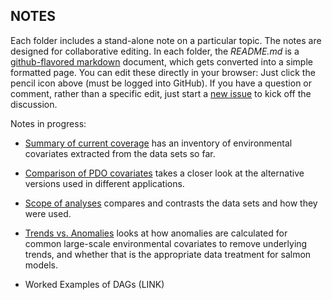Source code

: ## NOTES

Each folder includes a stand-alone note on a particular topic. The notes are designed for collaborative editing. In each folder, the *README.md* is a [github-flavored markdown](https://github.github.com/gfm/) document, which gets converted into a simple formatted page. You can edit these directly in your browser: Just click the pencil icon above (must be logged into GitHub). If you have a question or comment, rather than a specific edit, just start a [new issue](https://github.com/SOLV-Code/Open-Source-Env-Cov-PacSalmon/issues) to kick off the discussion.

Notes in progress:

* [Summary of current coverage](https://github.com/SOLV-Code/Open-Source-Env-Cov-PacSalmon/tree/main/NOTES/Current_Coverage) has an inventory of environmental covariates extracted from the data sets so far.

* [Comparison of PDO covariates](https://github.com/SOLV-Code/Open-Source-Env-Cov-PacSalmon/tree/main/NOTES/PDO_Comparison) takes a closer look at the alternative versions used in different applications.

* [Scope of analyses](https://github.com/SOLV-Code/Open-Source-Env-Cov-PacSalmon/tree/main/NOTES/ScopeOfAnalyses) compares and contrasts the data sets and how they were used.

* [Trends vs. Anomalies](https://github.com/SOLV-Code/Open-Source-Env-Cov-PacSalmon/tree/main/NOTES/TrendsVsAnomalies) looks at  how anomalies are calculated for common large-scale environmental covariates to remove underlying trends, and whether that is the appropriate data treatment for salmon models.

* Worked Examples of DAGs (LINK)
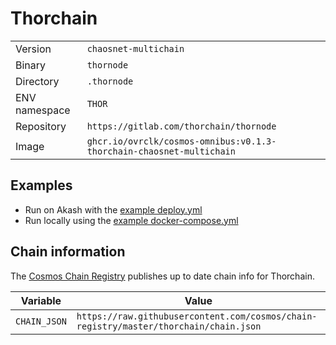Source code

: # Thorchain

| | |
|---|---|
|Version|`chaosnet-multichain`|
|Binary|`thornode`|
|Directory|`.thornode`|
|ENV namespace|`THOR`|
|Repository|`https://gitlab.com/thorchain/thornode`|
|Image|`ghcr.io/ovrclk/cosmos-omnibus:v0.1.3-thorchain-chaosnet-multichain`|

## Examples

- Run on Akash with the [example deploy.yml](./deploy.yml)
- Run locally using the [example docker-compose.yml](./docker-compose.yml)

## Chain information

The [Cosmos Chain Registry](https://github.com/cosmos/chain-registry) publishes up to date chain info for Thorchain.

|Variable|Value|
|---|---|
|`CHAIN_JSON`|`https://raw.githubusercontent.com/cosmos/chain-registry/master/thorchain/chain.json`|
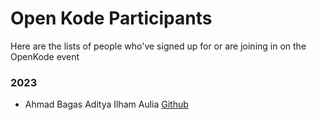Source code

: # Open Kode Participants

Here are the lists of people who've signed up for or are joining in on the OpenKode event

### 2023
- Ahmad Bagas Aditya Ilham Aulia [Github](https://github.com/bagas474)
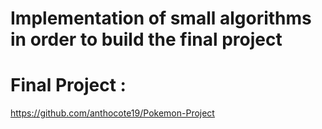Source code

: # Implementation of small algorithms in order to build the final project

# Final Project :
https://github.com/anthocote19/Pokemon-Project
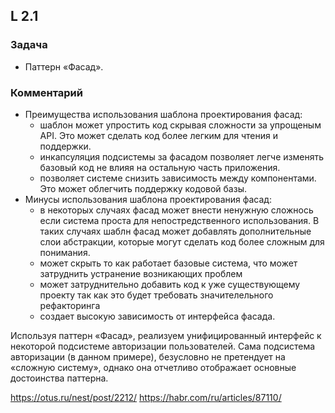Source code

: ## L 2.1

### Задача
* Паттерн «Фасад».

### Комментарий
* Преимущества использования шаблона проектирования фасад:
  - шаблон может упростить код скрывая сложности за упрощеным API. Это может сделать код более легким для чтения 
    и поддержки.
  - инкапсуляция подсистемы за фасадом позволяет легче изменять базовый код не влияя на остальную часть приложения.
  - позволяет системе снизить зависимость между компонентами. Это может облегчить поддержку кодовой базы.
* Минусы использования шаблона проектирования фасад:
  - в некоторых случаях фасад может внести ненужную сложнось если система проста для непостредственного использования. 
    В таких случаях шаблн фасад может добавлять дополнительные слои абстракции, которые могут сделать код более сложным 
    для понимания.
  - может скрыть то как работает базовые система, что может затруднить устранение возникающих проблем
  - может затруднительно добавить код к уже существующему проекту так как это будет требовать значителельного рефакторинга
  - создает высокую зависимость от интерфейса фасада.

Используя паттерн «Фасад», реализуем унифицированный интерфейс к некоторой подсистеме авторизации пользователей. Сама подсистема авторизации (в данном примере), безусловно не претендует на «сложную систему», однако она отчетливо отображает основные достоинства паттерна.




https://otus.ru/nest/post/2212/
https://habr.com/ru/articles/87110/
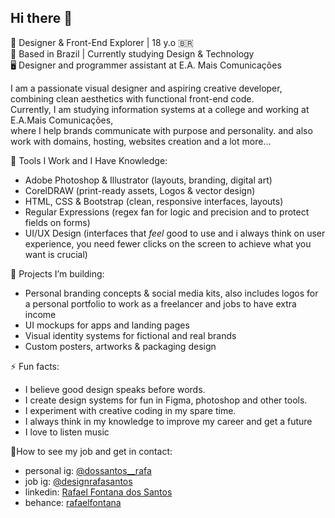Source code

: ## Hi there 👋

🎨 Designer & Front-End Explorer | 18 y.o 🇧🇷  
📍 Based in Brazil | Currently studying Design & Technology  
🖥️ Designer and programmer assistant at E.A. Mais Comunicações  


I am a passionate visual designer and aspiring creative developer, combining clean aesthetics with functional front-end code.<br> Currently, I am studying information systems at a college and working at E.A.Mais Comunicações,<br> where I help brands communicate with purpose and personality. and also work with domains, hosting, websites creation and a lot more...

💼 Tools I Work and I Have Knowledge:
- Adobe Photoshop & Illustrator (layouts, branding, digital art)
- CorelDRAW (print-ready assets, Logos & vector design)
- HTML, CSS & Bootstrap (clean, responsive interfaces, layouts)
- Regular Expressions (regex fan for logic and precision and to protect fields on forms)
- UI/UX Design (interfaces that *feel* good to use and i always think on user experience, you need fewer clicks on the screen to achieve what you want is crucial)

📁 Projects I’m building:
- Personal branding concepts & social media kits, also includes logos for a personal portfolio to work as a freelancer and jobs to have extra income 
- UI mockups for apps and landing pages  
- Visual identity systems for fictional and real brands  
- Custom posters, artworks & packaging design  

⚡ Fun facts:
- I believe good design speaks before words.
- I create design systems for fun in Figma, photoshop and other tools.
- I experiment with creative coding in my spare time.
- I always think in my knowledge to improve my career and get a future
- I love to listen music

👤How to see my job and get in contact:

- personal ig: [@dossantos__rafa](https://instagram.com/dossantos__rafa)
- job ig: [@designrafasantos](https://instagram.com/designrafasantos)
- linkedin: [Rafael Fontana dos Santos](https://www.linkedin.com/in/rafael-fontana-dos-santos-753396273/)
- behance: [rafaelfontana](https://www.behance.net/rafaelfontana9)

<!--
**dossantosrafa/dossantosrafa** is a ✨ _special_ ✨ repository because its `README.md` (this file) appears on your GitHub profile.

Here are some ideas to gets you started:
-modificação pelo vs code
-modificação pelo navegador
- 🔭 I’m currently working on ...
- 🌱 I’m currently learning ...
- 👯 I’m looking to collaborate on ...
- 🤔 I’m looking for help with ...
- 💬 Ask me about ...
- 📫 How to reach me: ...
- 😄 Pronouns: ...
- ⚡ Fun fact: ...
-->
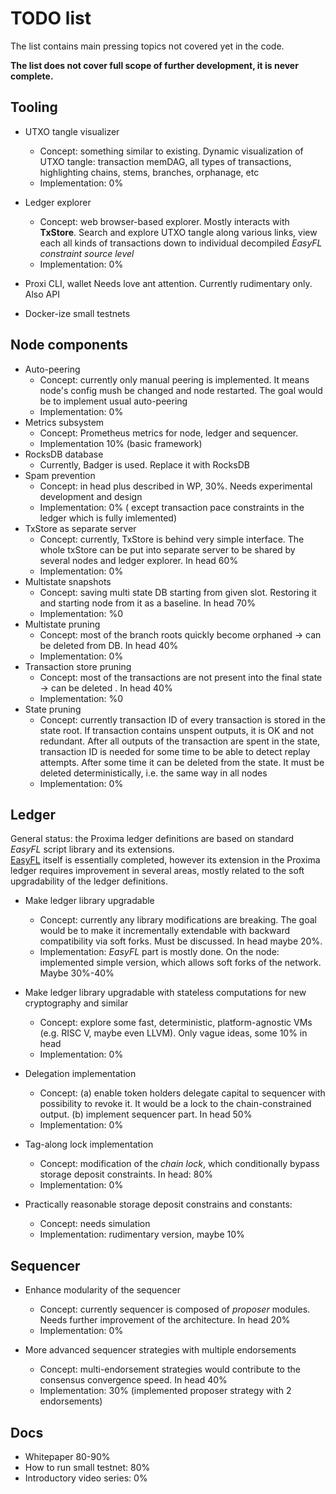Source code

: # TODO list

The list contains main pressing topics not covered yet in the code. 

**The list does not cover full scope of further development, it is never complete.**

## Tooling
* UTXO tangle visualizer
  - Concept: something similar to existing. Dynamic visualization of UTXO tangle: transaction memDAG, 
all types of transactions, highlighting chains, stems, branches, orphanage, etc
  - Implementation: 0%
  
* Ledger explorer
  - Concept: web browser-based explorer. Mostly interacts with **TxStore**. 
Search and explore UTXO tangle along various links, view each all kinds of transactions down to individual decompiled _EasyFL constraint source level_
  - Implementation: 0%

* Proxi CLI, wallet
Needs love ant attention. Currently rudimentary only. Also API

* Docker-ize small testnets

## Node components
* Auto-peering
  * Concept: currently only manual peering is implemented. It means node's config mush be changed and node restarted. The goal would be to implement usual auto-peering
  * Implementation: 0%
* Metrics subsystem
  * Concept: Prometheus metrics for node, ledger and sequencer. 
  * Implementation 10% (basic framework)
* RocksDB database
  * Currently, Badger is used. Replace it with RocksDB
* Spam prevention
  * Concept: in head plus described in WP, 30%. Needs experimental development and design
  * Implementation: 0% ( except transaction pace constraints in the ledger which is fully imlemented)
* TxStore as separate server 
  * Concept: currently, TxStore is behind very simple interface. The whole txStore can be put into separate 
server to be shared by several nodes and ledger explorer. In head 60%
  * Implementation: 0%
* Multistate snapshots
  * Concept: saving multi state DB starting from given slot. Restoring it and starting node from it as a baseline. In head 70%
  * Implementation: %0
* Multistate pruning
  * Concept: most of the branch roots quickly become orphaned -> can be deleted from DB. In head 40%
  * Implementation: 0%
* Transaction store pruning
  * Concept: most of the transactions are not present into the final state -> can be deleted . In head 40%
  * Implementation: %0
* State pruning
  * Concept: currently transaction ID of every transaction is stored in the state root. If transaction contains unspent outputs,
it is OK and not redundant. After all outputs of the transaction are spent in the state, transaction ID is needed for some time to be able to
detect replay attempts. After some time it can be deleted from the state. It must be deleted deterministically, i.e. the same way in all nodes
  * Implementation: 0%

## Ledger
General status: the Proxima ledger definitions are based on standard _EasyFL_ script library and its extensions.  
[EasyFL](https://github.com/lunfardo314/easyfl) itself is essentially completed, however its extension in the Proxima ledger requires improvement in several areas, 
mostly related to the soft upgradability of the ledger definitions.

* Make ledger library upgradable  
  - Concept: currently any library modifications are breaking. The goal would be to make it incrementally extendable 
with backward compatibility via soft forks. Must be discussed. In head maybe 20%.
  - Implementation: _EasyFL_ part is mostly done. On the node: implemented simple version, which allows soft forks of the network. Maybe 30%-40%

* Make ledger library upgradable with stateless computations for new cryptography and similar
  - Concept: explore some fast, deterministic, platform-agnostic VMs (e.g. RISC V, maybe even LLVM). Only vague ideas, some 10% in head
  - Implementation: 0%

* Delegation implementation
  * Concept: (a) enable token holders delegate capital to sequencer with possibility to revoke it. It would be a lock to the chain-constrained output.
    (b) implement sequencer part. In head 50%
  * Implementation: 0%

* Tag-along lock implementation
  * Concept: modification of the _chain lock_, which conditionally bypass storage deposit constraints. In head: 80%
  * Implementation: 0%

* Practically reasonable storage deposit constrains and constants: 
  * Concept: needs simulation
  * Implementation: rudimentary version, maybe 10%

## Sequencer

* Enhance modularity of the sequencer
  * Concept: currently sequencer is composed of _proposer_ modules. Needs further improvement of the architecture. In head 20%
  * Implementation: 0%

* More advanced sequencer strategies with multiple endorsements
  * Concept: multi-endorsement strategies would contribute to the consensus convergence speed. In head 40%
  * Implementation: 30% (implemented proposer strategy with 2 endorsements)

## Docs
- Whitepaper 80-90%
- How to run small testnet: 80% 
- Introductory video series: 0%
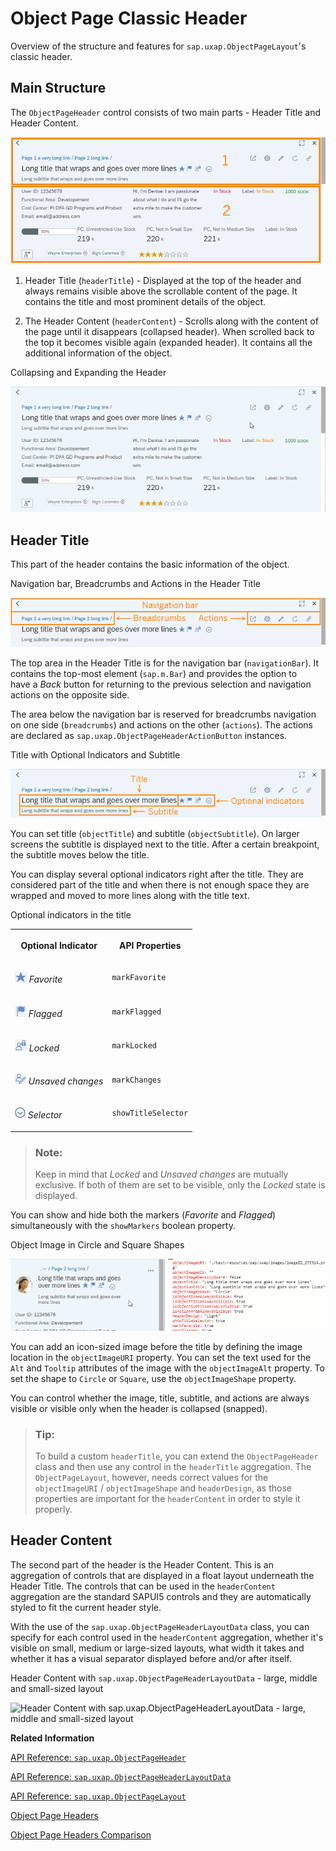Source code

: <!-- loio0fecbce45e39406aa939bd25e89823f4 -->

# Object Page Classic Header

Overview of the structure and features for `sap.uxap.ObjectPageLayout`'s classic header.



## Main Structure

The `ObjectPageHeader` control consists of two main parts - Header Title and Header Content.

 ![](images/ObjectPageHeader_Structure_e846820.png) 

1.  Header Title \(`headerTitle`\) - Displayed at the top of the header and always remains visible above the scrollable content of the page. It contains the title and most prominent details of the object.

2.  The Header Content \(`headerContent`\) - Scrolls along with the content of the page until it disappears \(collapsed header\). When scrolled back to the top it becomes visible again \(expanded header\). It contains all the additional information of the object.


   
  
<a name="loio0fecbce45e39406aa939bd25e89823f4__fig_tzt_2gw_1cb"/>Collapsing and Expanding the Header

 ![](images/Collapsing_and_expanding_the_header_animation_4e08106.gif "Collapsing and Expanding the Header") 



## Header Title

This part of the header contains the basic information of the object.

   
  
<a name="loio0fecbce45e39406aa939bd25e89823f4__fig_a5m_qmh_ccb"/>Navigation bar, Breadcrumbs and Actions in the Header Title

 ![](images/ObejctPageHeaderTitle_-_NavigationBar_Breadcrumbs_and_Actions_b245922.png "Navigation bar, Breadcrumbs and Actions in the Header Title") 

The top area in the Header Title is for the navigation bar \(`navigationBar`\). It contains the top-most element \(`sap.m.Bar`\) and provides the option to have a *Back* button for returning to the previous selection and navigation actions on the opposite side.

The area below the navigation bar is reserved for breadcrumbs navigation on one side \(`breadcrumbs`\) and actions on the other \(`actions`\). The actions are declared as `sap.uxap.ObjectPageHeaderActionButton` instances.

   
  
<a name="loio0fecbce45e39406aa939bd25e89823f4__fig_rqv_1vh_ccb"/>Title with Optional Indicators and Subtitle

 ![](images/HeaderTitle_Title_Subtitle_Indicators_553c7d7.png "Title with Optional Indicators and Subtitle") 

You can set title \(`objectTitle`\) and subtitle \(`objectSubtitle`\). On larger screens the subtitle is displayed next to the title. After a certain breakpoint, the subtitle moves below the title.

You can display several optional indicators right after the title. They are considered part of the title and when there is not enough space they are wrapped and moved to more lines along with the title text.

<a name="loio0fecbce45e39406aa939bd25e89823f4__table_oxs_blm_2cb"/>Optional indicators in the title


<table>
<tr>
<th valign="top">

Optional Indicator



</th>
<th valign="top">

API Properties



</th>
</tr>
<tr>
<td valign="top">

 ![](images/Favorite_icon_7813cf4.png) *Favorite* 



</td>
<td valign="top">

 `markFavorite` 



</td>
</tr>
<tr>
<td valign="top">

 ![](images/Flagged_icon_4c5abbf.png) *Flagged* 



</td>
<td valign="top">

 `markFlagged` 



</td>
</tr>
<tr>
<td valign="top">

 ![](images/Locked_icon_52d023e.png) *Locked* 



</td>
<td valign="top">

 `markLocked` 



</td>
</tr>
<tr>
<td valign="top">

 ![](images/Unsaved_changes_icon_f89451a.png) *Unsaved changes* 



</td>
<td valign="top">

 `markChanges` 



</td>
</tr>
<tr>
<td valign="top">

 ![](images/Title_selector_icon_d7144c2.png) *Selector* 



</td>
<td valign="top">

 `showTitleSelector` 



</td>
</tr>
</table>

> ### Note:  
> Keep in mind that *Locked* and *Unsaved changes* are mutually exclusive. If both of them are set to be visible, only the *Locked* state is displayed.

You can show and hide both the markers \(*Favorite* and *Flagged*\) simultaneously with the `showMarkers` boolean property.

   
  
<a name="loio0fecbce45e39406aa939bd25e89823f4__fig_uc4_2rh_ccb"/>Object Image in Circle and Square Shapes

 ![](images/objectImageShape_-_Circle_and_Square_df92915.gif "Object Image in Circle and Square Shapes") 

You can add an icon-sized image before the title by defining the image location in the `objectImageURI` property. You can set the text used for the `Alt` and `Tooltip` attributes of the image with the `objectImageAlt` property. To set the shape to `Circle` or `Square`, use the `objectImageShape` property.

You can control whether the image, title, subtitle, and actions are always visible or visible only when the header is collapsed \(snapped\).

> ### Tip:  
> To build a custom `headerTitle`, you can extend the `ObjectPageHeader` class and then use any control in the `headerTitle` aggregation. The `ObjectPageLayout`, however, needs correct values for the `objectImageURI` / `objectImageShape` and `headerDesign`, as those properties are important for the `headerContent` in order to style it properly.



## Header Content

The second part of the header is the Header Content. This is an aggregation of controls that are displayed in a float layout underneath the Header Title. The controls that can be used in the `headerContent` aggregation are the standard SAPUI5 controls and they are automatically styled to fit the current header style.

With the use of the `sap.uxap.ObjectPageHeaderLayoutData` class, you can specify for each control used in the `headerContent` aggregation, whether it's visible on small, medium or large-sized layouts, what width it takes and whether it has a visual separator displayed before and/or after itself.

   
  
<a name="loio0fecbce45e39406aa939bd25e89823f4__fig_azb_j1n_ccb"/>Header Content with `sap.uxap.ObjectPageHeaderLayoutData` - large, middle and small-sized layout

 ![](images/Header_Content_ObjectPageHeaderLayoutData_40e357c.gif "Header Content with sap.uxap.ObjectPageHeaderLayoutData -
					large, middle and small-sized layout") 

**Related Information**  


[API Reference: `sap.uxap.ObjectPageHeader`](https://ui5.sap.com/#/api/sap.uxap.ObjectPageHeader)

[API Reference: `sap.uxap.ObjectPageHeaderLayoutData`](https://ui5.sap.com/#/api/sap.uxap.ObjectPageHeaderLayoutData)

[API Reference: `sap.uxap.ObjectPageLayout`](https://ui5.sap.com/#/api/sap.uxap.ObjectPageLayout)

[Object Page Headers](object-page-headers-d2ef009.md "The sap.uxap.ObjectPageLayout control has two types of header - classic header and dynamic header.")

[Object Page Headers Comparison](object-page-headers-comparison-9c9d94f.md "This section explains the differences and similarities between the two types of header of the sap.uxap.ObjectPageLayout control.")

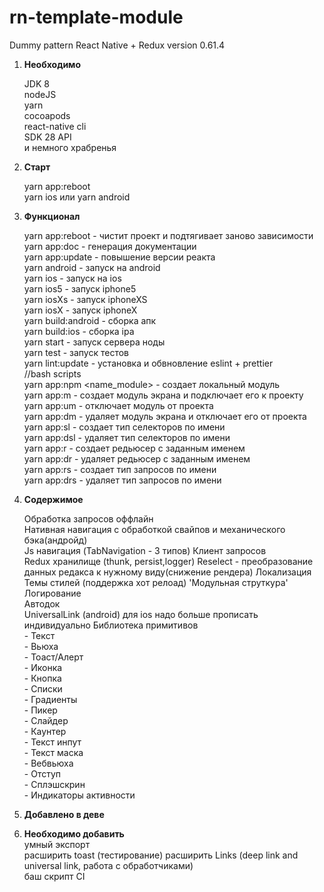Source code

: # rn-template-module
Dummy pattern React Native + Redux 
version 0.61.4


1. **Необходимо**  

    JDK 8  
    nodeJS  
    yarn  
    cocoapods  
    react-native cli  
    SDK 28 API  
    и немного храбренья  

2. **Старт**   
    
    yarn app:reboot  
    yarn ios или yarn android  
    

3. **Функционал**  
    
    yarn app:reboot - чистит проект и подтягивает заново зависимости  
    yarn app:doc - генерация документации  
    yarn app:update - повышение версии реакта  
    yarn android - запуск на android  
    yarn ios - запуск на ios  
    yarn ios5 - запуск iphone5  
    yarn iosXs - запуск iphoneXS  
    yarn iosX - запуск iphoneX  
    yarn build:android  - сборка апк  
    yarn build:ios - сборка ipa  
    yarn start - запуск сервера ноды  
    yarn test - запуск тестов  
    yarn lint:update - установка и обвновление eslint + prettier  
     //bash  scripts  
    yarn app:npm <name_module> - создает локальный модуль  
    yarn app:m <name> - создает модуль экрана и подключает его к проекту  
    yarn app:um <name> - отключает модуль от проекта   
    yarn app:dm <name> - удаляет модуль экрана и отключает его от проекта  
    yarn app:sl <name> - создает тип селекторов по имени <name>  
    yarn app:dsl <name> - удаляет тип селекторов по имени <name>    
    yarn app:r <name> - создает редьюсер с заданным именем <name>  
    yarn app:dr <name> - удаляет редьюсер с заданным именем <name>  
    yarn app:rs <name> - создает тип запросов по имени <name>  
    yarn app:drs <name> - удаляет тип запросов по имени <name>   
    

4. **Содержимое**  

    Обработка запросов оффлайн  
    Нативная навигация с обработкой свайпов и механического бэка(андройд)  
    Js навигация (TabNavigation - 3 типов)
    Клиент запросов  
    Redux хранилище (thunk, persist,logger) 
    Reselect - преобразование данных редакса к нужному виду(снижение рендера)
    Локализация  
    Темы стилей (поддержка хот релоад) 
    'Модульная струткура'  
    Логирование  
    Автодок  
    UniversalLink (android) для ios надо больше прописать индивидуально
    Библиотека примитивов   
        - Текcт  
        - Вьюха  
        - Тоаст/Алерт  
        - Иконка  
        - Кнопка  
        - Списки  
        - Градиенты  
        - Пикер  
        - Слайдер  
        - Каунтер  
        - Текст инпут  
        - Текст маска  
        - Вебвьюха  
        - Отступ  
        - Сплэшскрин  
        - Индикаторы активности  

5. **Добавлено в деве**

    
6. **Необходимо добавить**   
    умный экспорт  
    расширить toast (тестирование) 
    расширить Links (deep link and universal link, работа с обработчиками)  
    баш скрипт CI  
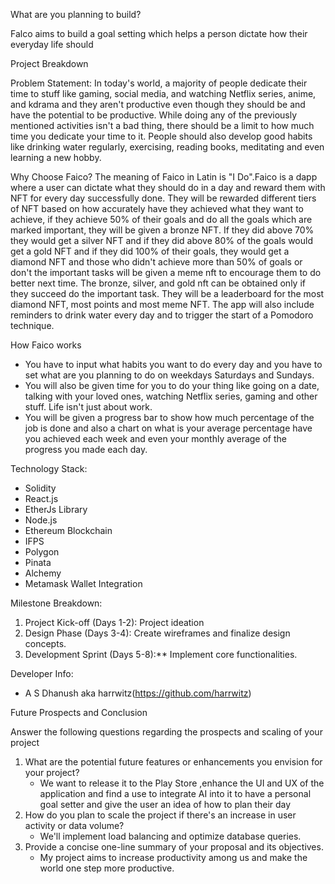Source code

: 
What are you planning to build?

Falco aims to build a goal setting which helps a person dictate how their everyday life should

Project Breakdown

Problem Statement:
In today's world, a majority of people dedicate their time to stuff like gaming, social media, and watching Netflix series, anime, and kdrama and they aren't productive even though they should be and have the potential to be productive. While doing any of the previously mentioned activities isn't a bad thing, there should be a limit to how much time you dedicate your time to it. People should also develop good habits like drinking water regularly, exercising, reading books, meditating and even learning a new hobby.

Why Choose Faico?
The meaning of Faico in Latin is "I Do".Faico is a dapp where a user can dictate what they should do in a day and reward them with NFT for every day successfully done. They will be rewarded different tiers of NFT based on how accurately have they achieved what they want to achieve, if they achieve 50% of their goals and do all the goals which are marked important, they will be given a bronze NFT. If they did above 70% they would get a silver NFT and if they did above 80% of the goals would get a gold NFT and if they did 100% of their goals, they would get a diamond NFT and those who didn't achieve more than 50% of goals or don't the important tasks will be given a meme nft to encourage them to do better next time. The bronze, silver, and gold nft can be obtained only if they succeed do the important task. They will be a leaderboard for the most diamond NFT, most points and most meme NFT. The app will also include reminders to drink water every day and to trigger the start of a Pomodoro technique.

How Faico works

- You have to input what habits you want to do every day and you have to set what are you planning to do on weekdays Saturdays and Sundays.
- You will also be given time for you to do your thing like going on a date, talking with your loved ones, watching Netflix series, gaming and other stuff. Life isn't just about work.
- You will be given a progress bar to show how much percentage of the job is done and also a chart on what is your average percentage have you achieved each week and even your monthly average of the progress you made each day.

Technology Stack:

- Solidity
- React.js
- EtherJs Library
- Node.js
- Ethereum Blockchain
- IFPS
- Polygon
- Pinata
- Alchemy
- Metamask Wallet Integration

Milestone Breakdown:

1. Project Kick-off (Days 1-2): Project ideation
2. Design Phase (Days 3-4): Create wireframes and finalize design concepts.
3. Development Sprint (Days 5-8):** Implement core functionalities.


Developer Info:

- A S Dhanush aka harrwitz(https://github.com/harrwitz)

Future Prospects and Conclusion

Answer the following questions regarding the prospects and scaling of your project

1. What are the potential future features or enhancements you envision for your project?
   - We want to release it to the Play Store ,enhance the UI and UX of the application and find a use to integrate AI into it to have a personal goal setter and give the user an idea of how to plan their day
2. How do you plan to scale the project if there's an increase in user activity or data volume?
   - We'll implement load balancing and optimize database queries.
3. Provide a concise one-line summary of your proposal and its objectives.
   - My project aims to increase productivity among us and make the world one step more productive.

Task requirements: All lines in the listing above from the line containing "it with RocksDB" to the line containing "cryptography and similar", inclusive, should be retyped exactly; no other lines should appear.

Answer box:
  * Currently, Badger is used. Replace it with RocksDB
* Spam prevention
  * Concept: in head plus described in WP, 30%. Needs experimental development and design
  * Implementation: 0% ( except transaction pace constraints in the ledger which is fully imlemented)
* TxStore as separate server 
  * Concept: currently, TxStore is behind very simple interface. The whole txStore can be put into separate 
server to be shared by several nodes and ledger explorer. In head 60%
  * Implementation: 0%
* Multistate snapshots
  * Concept: saving multi state DB starting from given slot. Restoring it and starting node from it as a baseline. In head 70%
  * Implementation: %0
* Multistate pruning
  * Concept: most of the branch roots quickly become orphaned -> can be deleted from DB. In head 40%
  * Implementation: 0%
* Transaction store pruning
  * Concept: most of the transactions are not present into the final state -> can be deleted . In head 40%
  * Implementation: %0
* State pruning
  * Concept: currently transaction ID of every transaction is stored in the state root. If transaction contains unspent outputs,
it is OK and not redundant. After all outputs of the transaction are spent in the state, transaction ID is needed for some time to be able to
detect replay attempts. After some time it can be deleted from the state. It must be deleted deterministically, i.e. the same way in all nodes
  * Implementation: 0%

## Ledger
General status: the Proxima ledger definitions are based on standard _EasyFL_ script library and its extensions.  
[EasyFL](https://github.com/lunfardo314/easyfl) itself is essentially completed, however its extension in the Proxima ledger requires improvement in several areas, 
mostly related to the soft upgradability of the ledger definitions.

* Make ledger library upgradable  
  - Concept: currently any library modifications are breaking. The goal would be to make it incrementally extendable 
with backward compatibility via soft forks. Must be discussed. In head maybe 20%.
  - Implementation: _EasyFL_ part is mostly done. On the node: implemented simple version, which allows soft forks of the network. Maybe 30%-40%

* Make ledger library upgradable with stateless computations for new cryptography and similar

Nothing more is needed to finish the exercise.